Records drawn from a dataset
--- START ---
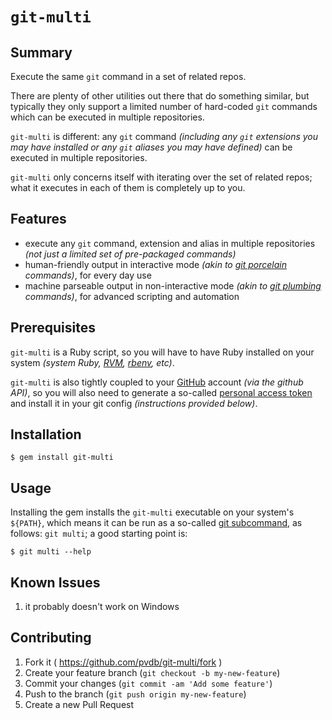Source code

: # `git-multi`

## Summary

Execute the same `git` command in a set of related repos.

There are plenty of other utilities out there that do something similar, but typically they only support a limited number of hard-coded `git` commands which can be executed in multiple repositories.

`git-multi` is different: any `git` command _(including any `git` extensions you may have installed or any `git` aliases you may have defined)_ can be executed in multiple repositories.

`git-multi` only concerns itself with iterating over the set of related repos; what it executes in each of them is completely up to you.

## Features

* execute any `git` command, extension and alias in multiple repositories _(not just a limited set of pre-packaged commands)_
* human-friendly output in interactive mode _(akin to [git porcelain][p-p] commands)_, for every day use
* machine parseable output in non-interactive mode _(akin to [git plumbing][p-p] commands)_, for advanced scripting and automation

[p-p]:    https://git-scm.com/book/en/v2/Git-Internals-Plumbing-and-Porcelain

## Prerequisites

`git-multi` is a Ruby script, so you will have to have Ruby installed on your system _(system Ruby, [RVM][], [rbenv][], etc)_.

`git-multi` is also tightly coupled to your [GitHub][] account _(via the github API)_, so you will also need to generate a so-called [personal access token][token] and install it in your git config _(instructions provided below)_.

[rvm]:    https://rvm.io
[rbenv]:  http://rbenv.org
[github]: https://github.com
[token]:  https://github.com/settings/tokens

## Installation

    $ gem install git-multi

## Usage

Installing the gem installs the `git-multi` executable on your system's `${PATH}`, which means it can be run as a so-called [git subcommand](https://git.github.io/htmldocs/howto/new-command.html#:~:text=Runtime%20environment), as follows: `git multi`; a good starting point is:

    $ git multi --help

## Known Issues

1. it probably doesn't work on Windows

## Contributing

1. Fork it ( https://github.com/pvdb/git-multi/fork )
2. Create your feature branch (`git checkout -b my-new-feature`)
3. Commit your changes (`git commit -am 'Add some feature'`)
4. Push to the branch (`git push origin my-new-feature`)
5. Create a new Pull Request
--- END ---
Assigned task ▸
The answer consists of the lines above that include the word "branch", each copied exactly.

Response below ▸
2. Create your feature branch (`git checkout -b my-new-feature`)
4. Push to the branch (`git push origin my-new-feature`)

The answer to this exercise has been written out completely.